:: What this task involves ::
Extract each line holding the word "emph" from the entries.

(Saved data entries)
○ ○ ○ ○ ○

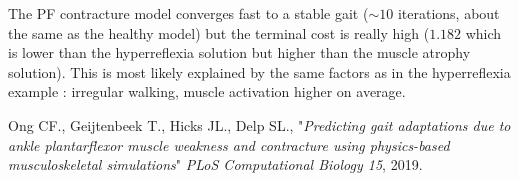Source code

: \documentclass[11pt]{article}
\begin{document}
The PF contracture model converges fast to a stable gait ($\sim 10$ iterations, about the same as the healthy model) but the terminal cost is really high ($1.182$ which is lower than the hyperreflexia solution but higher than the muscle atrophy solution). This is most likely explained by the same factors as in the hyperreflexia example : irregular walking, muscle activation higher on average.


\begin{thebibliography}{1}

     Ong CF., Geijtenbeek T., Hicks JL., Delp SL., "\textit{Predicting gait adaptations due to ankle plantarflexor muscle weakness and contracture using physics-based musculoskeletal simulations}" \emph{PLoS Computational Biology 15}, 2019.
\end{thebibliography}
\end{document}
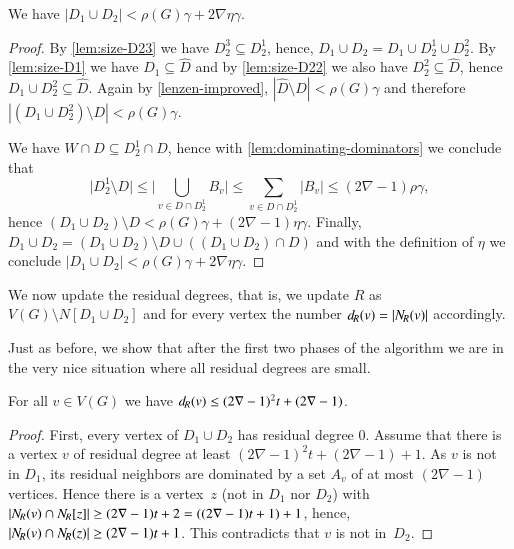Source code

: \smallskip
\begin{lemma}\label{lem:size-D12}
  We have $|D_1\cup D_2| < \rho(G)\gamma+2\nabla\eta\gamma$.
\end{lemma}
\begin{proof}
  By \cref{lem:size-D23} we have $D_2^3\subseteq D_2^1$, hence,
  $D_1\cup D_2=D_1\cup D_2^1\cup D_2^2$. By \cref{lem:size-D1} we have
  $D_1 \subseteq \hat D$ and by \cref{lem:size-D22} we also have
  $D_2^2 \subseteq \hat D$, hence $D_1\cup D_2^2\subseteq \hat D$.
  Again by \cref{lenzen-improved}, $|\hat D \setminus D|<\rho(G)\gamma$ and
  therefore $|(D_1 \cup D_2^2 )\setminus D| < \rho(G) \gamma$.

  We have $W\cap D\subseteq D_2^1\cap D$, hence with
  \cref{lem:dominating-dominators} we conclude that
  \[
    \big\vert D_2^1 \setminus D \big\vert \leq
    \Big\vert\bigcup\limits_{v\in D \cap D_2^1}B_v\Big\vert \leq
    \sum\limits_{v\in D \cap D_2^1} |B_v| \leq (2\nabla-1)\rho\gamma,
  \]
  hence $(D_1\cup D_2)\setminus D<\rho(G)\gamma+(2\nabla-1)\eta\gamma$. Finally,
  $D_1\cup D_2=(D_1\cup D_2)\setminus D\cup ((D_1\cup D_2)\cap D)$ and
  with the definition of $\eta$ we conclude
  $|D_1\cup D_2|<\rho(G)\gamma + 2\nabla\eta\gamma$.
\end{proof}

We now update the residual degrees, that is, we update $R$ as
$V(G)\setminus N[D_1\cup D_2]$ and for every vertex the number
$d_{\hspace{-1pt}R}(v)=|N_{\hspace{-1pt}R}(v)|$ accordingly.


Just as before, we show that after the first two phases of the algorithm we
are in the very nice situation where all residual degrees are
small. 

\begin{lemma}\label{lem:res-degree}
  For all $v\in V(G)$ we have $d_{\hspace{-1pt}R}(v)\leq (2\nabla-1)^2t+(2\nabla-1)$.
\end{lemma}
\begin{proof}
  First, every vertex of $D_1\cup D_2$ has residual degree $0$.
  Assume that there is a vertex $v$ of residual degree at least $(2\nabla-1)^2t+(2\nabla-1)+1$.
  As $v$ is not in $D_1$, its residual neighbors are
  dominated by a set $A_v$ of at most $(2\nabla-1)$ vertices. Hence there is a
  vertex~$z$ (not in $D_1$ nor $D_2$) with $|N_{\hspace{-1pt}R}(v)\cap N_{\hspace{-1pt}R}[z]|\geq (2\nabla-1)t+2 = ((2\nabla-1)t+1)+1$, hence, $|N_{\hspace{-1pt}R}(v)\cap N_{\hspace{-1pt}R}(z)|\geq (2\nabla-1)t+1$.
  This contradicts that $v$ is not in~$D_2$.
\end{proof}
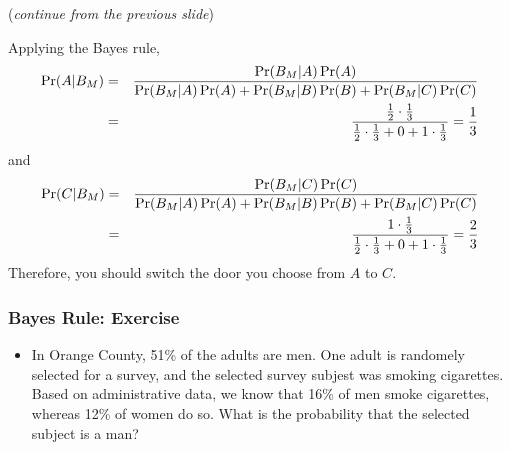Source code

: \documentclass[pdflatex, 12pt]{beamer}
\begin{document}
\begin{frame}
(\emph{continue from the previous slide})

\vspace{0.4cm}
Applying the Bayes rule,
{\footnotesize
\begin{eqnarray}
\Pr(A|B_{M}) &=& \frac{\Pr(B_M|A)\Pr(A)}{\Pr(B_M|A)\Pr(A) + \Pr(B_M|B)\Pr(B) + \Pr(B_M|C)\Pr(C)} \notag \\
&=& \frac{\frac{1}{2} \cdot \frac{1}{3}}{\frac{1}{2} \cdot \frac{1}{3} + 0 + 1 \cdot \frac{1}{3}} = \frac{1}{3} \notag
\end{eqnarray}
}
and 
{\footnotesize
\begin{eqnarray}
\Pr(C|B_{M}) &=& \frac{\Pr(B_M|C)\Pr(C)}{\Pr(B_M|A)\Pr(A) + \Pr(B_M|B)\Pr(B) + \Pr(B_M|C)\Pr(C)} \notag \\
&=& \frac{1 \cdot \frac{1}{3}}{\frac{1}{2} \cdot \frac{1}{3} + 0 + 1 \cdot \frac{1}{3}} = \frac{2}{3} \notag
\end{eqnarray}
}
Therefore, you should switch the door you choose from $A$ to $C$.
\end{frame}

\begin{frame}
\frametitle{Bayes Rule: Exercise}
\begin{itemize}
\item In Orange County, 51\% of the adults are men. One adult is randomely selected for a survey, and the selected survey subjest was smoking cigarettes. Based on administrative data, we know that 16\% of men smoke cigarettes, whereas 12\% of women do so. What is the probability that the selected subject is a man?
\end{itemize}
\end{frame}
\end{document}
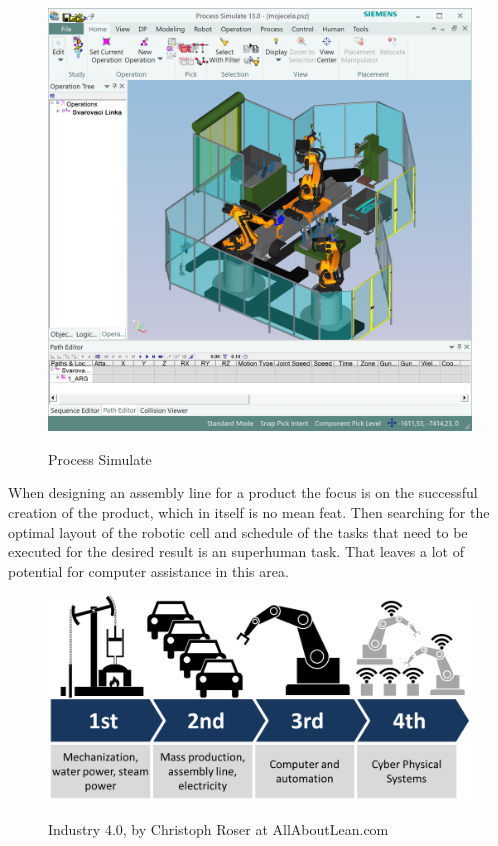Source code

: \begin{figure}[h]
	\caption{Process Simulate}
	\centering
	  \includegraphics[width=1\textwidth]{process-simulate}
	\label{fig:ProcessSimulate}
\end{figure}

When designing an assembly line for a product the focus is on the successful creation of the product, which in itself is no mean feat. 
Then searching for the optimal layout of the robotic cell and schedule of the tasks that need to be executed for the desired result is an superhuman task. That leaves a lot of potential for computer assistance in this area. \\ 

\begin{figure}[h]
	\caption{Industry 4.0, by Christoph Roser at AllAboutLean.com}
	\centering
	  \includegraphics[width=1\textwidth]{industry-40.png}
	\label{fig:Industry40}
\end{figure}

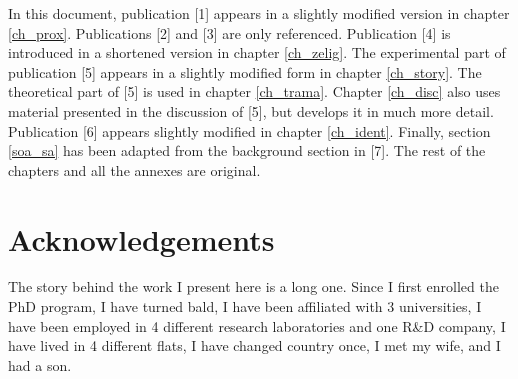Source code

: \documentclass[
		twoside,openright,titlepage,numbers=noenddot,manychapters,
		headinclude,%
                footinclude=false,cleardoublepage=empty,
                BCOR=5mm,
		fontsize=11pt, %
                 enabledeprecatedfontcommands]{scrreprt}
\begin{document}
\begin{titlepage}
\begin{addmargin}[0cm]{0cm}
\begin{small}
\noindent In this document, publication [1] appears in a slightly modified version in chapter \ref{ch_prox}. Publications [2] and [3] are only referenced. Publication [4] is introduced in a shortened version in chapter \ref{ch_zelig}. The experimental part of publication [5] appears in a slightly modified form in chapter \ref{ch_story}. The theoretical part of [5] is used in chapter \ref{ch_trama}. Chapter \ref{ch_disc} also uses material presented in the discussion of [5], but develops it in much more detail. Publication [6] appears slightly modified in chapter \ref{ch_ident}. Finally, section \ref{soa_sa} has been adapted from the background section in [7]. The rest of the chapters and all the annexes are original.
\end{small} 



\end{addmargin}
\end{titlepage}

\cleardoublepage



%
%
%







\pagestyle{scrheadings} %

\chapter*{Acknowledgements}

{}
\thispagestyle{empty}
The story behind the work I present here is a long one. Since I first enrolled the PhD program, I have turned bald, I have been affiliated with 3 universities, I have been employed in 4 different research laboratories and one R\&D company, I have lived in 4 different flats, I have changed country once, I met my wife, and I had a son. 
\end{document}

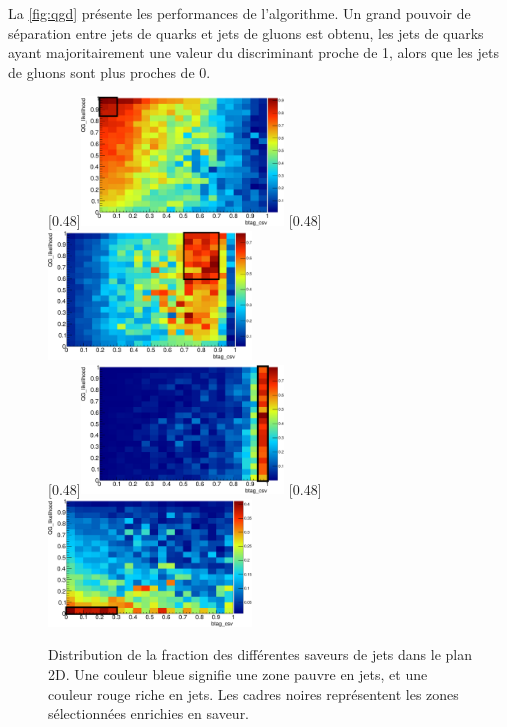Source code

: La \cref{fig:qgd} présente les performances de l'algorithme. Un grand pouvoir de séparation entre jets de quarks et jets de gluons est obtenu, les jets de quarks ayant majoritairement une valeur du discriminant proche de 1, alors que les jets de gluons sont plus proches de 0.

\begin{figure}[p!] \centering
    [0.48\textwidth]{\includegraphics[width=0.48\textwidth]{chapitre4/figs/flavor/2DTaggingPlan_uds_ptPhot_100_800_stageM2.pdf}}
    [0.48\textwidth]{\includegraphics[width=0.48\textwidth]{chapitre4/figs/flavor/2DTaggingPlan_c_ptPhot_100_800_stageM2.pdf}} \\
    [0.48\textwidth]{\includegraphics[width=0.48\textwidth]{chapitre4/figs/flavor/2DTaggingPlan_b_ptPhot_100_800_stageM2.pdf}}
    [0.48\textwidth]{\includegraphics[width=0.48\textwidth]{chapitre4/figs/flavor/2DTaggingPlan_g_ptPhot_100_800_stageM2.pdf}}
    \caption{Distribution de la fraction des différentes saveurs de jets dans le plan 2D. Une couleur bleue signifie une zone pauvre en jets, et une couleur rouge riche en jets. Les cadres noires représentent les zones sélectionnées enrichies en saveur.}
    \label{fig:2d_zones}
\end{figure}

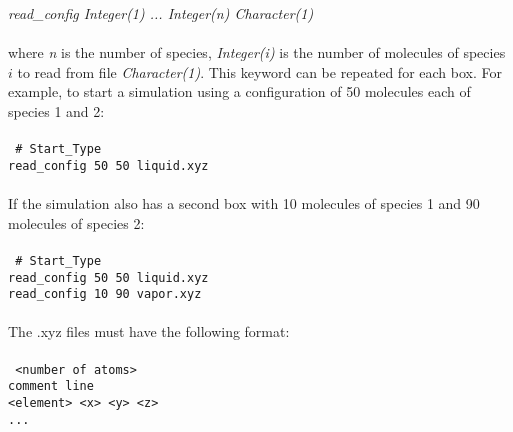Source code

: \begin{itemize}
{\it read\_config Integer(1) ... Integer(n) Character(1)}\\ \\
%
where {\it n} is the number of species, {\it Integer(i)} is the number of molecules 
of species $i$ to read from file {\it Character(1)}.
This keyword can be repeated for each box. 
For example, to start a simulation using a configuration of 50 molecules each of species 1 and 2: \\ \\
%
\texttt{
\# Start\_Type \\
read\_config 50 50 liquid.xyz \\} \\
%
If the simulation also has a second box with 10 molecules of species 1 and 90 molecules of species 2: \\ \\ 
%
\texttt{
\# Start\_Type \\
read\_config 50 50 liquid.xyz \\
read\_config 10 90 vapor.xyz \\} \\
%
The .xyz files must have the following format:\\ \\
%
\texttt{
 <number of atoms>\\
 comment line\\
 <element> <x> <y> <z>\\
 ...\\
} \\
%


\end{itemize}
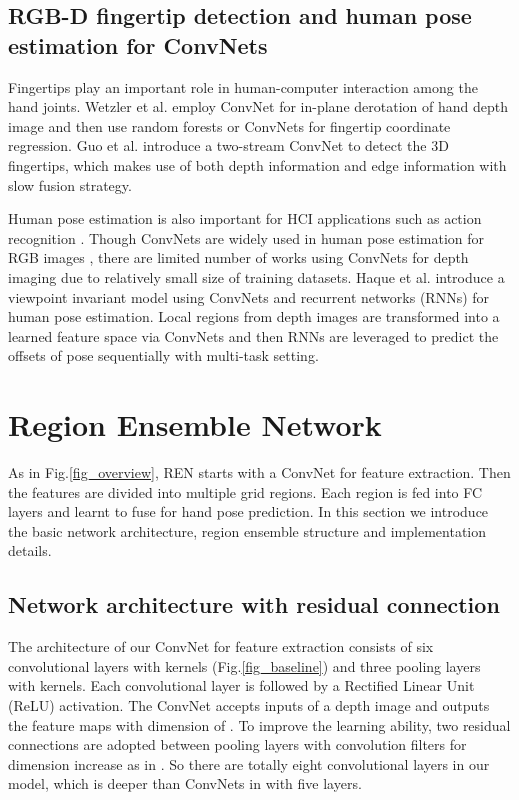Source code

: \documentclass[10pt,twocolumn,letterpaper]{article}
\begin{document}
\subsection{RGB-D fingertip detection and human pose estimation for ConvNets}
Fingertips play an important role in human-computer interaction among the hand joints. Wetzler et al. \cite{wetzler2015rule} employ ConvNet for in-plane derotation of hand depth image and then use random forests or ConvNets for fingertip coordinate regression. Guo et al. \cite{guo2016two} introduce a two-stream ConvNet to detect the 3D fingertips, which makes use of both depth information and edge information with slow fusion strategy.

Human pose estimation is also important for HCI applications such as action recognition \cite{zhang2016rgb} \cite{chen2016novel}. Though ConvNets are widely used in human pose estimation for RGB images \cite{carreira2016human} \cite{bulat2016human}, there are limited number of works using ConvNets for depth imaging \cite{shi2015high} \cite{wang2013depth} due to relatively small size of training datasets. Haque et al. \cite{haque2016towards} introduce a viewpoint invariant model using ConvNets and recurrent networks (RNNs) for human pose estimation. Local regions from depth images are transformed into a learned feature space via ConvNets and then RNNs are leveraged to predict the offsets of pose sequentially with multi-task setting.

\section{Region Ensemble Network}
As in Fig.\ref{fig_overview}, REN starts with a ConvNet for feature extraction. Then the features are divided into multiple grid regions. Each region is fed into FC layers and learnt to fuse for hand pose prediction. In this section we introduce the basic network architecture, region ensemble structure and implementation details.

\subsection{Network architecture with residual connection}
\label{residual}
The architecture of our ConvNet for feature extraction consists of six convolutional layers with  kernels (Fig.\ref{fig_baseline}) and three pooling layers with  kernels. Each convolutional layer is followed by a Rectified Linear Unit (ReLU) activation. The ConvNet accepts inputs of a  depth image and outputs the feature maps with dimension of . To improve the learning ability, two residual connections are adopted between pooling layers with  convolution filters for dimension increase as in \cite{he2015deep}. So there are totally eight convolutional layers in our model, which is deeper than ConvNets in \cite{zhang2016learning} with five layers.
\end{document}

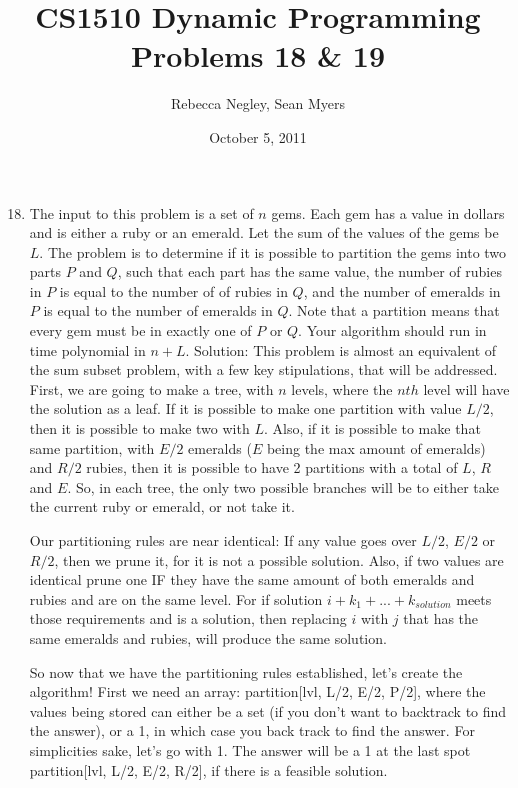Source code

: \documentclass{article}
\title{CS1510  Dynamic Programming Problems 18 \& 19}
\author{Rebecca Negley, Sean Myers}
\date{October 5, 2011}
\begin{document}
\maketitle

\begin{enumerate}
\setcounter{enumi}{17}
\item The input to this problem is a set of $n$ gems. Each gem has a value in dollars and is either a ruby or an emerald. Let the sum of the values of the gems be $L$. The problem is to determine if it is possible to partition the gems into two parts $P$ and $Q$, such that each part has the same value, the number of rubies in $P$ is equal to the number of of rubies in $Q$, and the number of emeralds in $P$ is equal to the number of emeralds in $Q$. Note that a partition means that every gem must be in exactly one of $P$ or $Q$. Your algorithm should run in time polynomial in $n+L$.
\newline
\newline Solution: This problem is almost an equivalent of the sum subset problem, with a few key stipulations, that will be addressed. First, we are going to make a tree, with $n$ levels, where the $nth$ level will have the solution as a leaf. If it is possible to make one partition with value $L/2$, then it is possible to make two with $L$. Also, if it is possible to make that same partition, with $E/2$ emeralds ($E$ being the max amount of emeralds) and $R/2$ rubies, then it is possible to have 2 partitions with a total of $L$, $R$ and $E$. So, in each tree, the only two possible branches will be to either take the current ruby or emerald, or not take it. 

Our partitioning rules are near identical: If any value goes over $L/2$, $E/2$ or $R/2$, then we prune it, for it is not a possible solution. Also, if two values are identical prune one IF they have the same amount of both emeralds and rubies and are on the same level. For if solution $i + k_1 +...+ k_{solution}$ meets those requirements and is a solution, then replacing $i$ with $j$ that has the same emeralds and rubies, will produce the same solution.

So now that we have the partitioning rules established, let's create the algorithm! First we need an array: partition[lvl, L/2, E/2, P/2], where the values being stored can either be a set (if you don't want to backtrack to find the answer), or a 1, in which case you back track to find the answer. For simplicities sake, let's go with 1. The answer will be a 1 at the last spot partition[lvl, L/2, E/2, R/2], if there is a feasible solution. 


\end{enumerate}
\end{document}
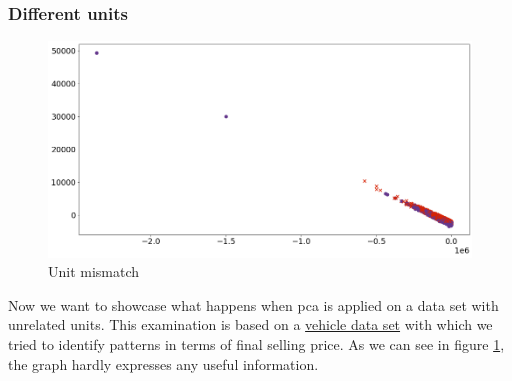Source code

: 


\subsubsection{Different units}

\begin{figure}[h]
    \centering
    \includegraphics[width=0.8\linewidth]{external_content/media/wrong_units/graph.png}
    \captionsetup{justification=centering}
    \caption{Unit mismatch}
    \label{fig:unitMismatch}
\end{figure}

\noindent
Now we want to showcase what happens when \gls{pca} is applied on a data set with unrelated units.
This examination is based on a \href{https://www.kaggle.com/nehalbirla/vehicle-dataset-from-cardekho?select=Car+details+v3.csv}{vehicle data set} with which we tried to identify patterns in terms of final selling price.
As we can see in figure \ref{fig:unitMismatch}, the graph hardly expresses any useful information.








\clearpage





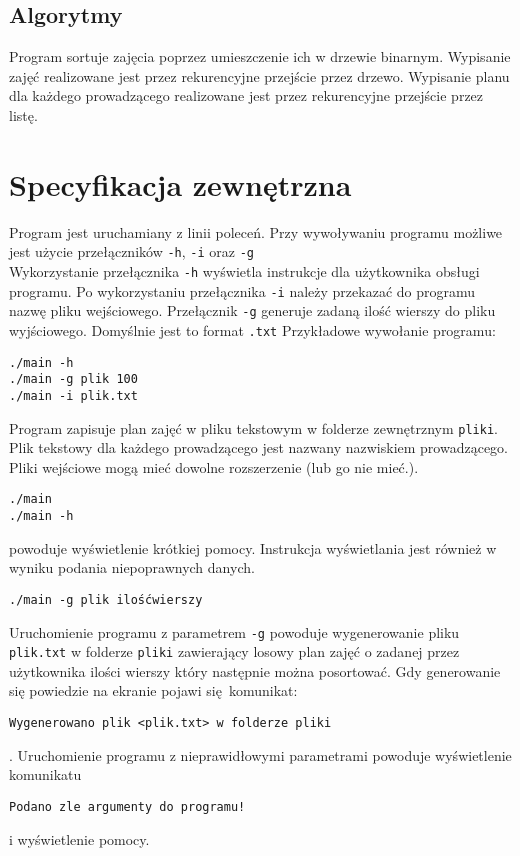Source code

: \documentclass[12pt,a4paper,twoside]{article}
\let\oldmarginpar\marginpar
\renewcommand\marginpar[1]{%
  {\linespread{0.85}\normalfont\scriptsize%
\oldmarginpar[\hspace{1cm}\begin{minipage}{3cm}\raggedleft\scriptsize\color{black}\textsf{#1}\end{minipage}]%
{\hspace{0cm}\begin{minipage}{3cm}\raggedright\scriptsize\color{black}\textsf{#1}\end{minipage}}%
}%
}
\begin{document}
\subsection{Algorytmy}
\marginpar{}
Program sortuje zajęcia poprzez umieszczenie ich w drzewie binarnym. Wypisanie zajęć realizowane jest przez rekurencyjne przejście przez drzewo. Wypisanie planu dla każdego prowadzącego realizowane jest przez rekurencyjne przejście przez listę.


\section{Specyfikacja zewnętrzna}
\marginpar{}

Program jest uruchamiany z linii poleceń. 
Przy wywoływaniu programu możliwe jest użycie przełączników  \texttt{-h},  \texttt{-i} oraz \texttt{-g}\\
Wykorzystanie przełącznika  \texttt{-h} wyświetla instrukcje dla użytkownika obsługi programu. 
Po wykorzystaniu przełącznika  \texttt{-i} należy przekazać do programu nazwę pliku wejściowego.
Przełącznik \texttt{-g} generuje zadaną ilość wierszy do pliku wyjściowego. Domyślnie jest to format \texttt{.txt} \newline \newline
Przykładowe wywołanie programu:
\begin{verbatim}
./main -h
./main -g plik 100
./main -i plik.txt
\end{verbatim}

Program zapisuje plan zajęć w pliku tekstowym w folderze zewnętrznym \texttt{pliki}. Plik tekstowy dla każdego prowadzącego jest nazwany nazwiskiem prowadzącego.
Pliki wejściowe mogą mieć dowolne rozszerzenie (lub go nie mieć.).

\begin{verbatim}
./main 
./main -h
\end{verbatim}
powoduje wyświetlenie krótkiej pomocy. Instrukcja wyświetlania jest również w wyniku podania niepoprawnych danych. 

\begin{verbatim}
./main -g plik ilośćwierszy
\end{verbatim}
Uruchomienie programu z parametrem \texttt{-g} powoduje wygenerowanie pliku \texttt{plik.txt} w folderze \texttt{pliki} zawierający losowy plan zajęć o zadanej przez użytkownika ilości wierszy który następnie można posortować. Gdy generowanie się powiedzie na ekranie pojawi się komunikat:
\begin{verbatim}
Wygenerowano plik <plik.txt> w folderze pliki
\end{verbatim}. \newline
Uruchomienie programu z nieprawidłowymi parametrami powoduje wyświetlenie komunikatu
\begin{verbatim}
Podano zle argumenty do programu!
\end{verbatim}
i wyświetlenie pomocy. \newline 
\end{document}
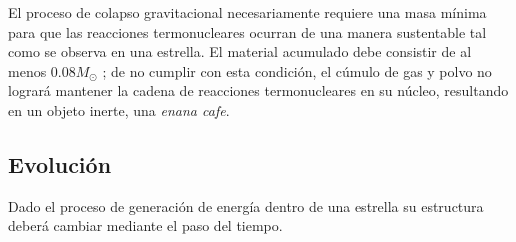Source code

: 
El proceso de colapso gravitacional necesariamente requiere una masa mínima para
que las reacciones termonucleares ocurran de una manera sustentable tal como se
observa en una estrella. El material acumulado debe consistir de al menos $0.08
M_{\odot}$ \citet*{anIntroStellarAstro::chapter2_stellarFormation}; de no
cumplir con esta condición, el cúmulo de gas y polvo no logrará mantener la
cadena de reacciones termonucleares en su núcleo, resultando en un objeto
inerte, una \textit{enana cafe}.

\subsection{Evolución}

Dado el proceso de generación de energía dentro de una estrella su estructura deberá cambiar mediante el paso del tiempo.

○ ○ ○ ○ ○

:: Expected answer ::
     Ong CF., Geijtenbeek T., Hicks JL., Delp SL., "\textit{Predicting gait adaptations due to ankle plantarflexor muscle weakness and contracture using physics-based musculoskeletal simulations}" \emph{PLoS Computational Biology 15}, 2019.
(\emph{continue from the previous slide})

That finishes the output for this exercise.